Copy exactly the lines from the first line of the records below through the line containing "- **api.js**: Gemini", including both, and nothing else.

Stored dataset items
———

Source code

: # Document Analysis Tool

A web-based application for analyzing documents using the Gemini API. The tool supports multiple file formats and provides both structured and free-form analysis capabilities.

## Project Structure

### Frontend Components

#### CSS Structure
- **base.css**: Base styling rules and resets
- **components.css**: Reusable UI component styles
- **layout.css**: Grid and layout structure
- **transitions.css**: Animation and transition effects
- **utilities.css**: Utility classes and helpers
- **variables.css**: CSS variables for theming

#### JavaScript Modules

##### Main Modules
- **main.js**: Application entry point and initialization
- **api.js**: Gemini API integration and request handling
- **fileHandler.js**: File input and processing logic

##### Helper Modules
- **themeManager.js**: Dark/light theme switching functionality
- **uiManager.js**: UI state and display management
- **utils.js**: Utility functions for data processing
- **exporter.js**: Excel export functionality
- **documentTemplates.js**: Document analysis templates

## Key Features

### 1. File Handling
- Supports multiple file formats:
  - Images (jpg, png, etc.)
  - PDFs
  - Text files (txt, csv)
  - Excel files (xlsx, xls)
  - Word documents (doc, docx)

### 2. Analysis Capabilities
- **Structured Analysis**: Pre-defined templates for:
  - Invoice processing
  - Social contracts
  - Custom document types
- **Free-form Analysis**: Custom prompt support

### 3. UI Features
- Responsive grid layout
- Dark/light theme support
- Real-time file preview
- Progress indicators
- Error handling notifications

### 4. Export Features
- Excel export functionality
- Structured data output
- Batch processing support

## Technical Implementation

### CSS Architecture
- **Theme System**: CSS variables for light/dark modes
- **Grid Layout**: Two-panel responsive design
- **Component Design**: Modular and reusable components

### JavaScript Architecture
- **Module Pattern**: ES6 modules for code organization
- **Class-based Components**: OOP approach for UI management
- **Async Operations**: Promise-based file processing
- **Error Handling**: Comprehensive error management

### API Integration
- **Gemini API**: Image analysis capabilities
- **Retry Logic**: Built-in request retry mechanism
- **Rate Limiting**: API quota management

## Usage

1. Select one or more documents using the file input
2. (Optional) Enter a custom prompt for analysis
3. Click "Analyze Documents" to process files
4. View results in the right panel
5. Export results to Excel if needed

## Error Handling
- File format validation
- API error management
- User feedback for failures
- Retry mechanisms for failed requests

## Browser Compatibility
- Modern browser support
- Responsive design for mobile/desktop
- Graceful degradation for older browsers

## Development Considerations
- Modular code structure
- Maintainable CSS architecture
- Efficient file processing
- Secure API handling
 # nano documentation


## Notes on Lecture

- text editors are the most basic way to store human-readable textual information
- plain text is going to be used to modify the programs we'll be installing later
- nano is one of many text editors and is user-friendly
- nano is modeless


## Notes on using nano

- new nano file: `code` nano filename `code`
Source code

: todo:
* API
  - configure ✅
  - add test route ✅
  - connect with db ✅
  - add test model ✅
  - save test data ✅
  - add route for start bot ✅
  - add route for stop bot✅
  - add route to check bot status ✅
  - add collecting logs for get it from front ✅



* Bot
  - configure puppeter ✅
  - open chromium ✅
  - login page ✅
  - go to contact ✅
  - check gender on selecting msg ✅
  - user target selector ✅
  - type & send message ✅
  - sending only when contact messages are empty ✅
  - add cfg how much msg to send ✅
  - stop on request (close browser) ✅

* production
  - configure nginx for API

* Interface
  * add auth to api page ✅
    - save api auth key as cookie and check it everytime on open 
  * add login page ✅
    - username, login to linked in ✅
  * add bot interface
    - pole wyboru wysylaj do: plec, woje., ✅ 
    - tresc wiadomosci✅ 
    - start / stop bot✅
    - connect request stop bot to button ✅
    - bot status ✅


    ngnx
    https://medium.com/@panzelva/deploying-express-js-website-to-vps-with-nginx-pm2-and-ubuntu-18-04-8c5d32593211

———

Reply to the task:
Source code

: # Document Analysis Tool

A web-based application for analyzing documents using the Gemini API. The tool supports multiple file formats and provides both structured and free-form analysis capabilities.

## Project Structure

### Frontend Components

#### CSS Structure
- **base.css**: Base styling rules and resets
- **components.css**: Reusable UI component styles
- **layout.css**: Grid and layout structure
- **transitions.css**: Animation and transition effects
- **utilities.css**: Utility classes and helpers
- **variables.css**: CSS variables for theming

#### JavaScript Modules

##### Main Modules
- **main.js**: Application entry point and initialization
- **api.js**: Gemini API integration and request handling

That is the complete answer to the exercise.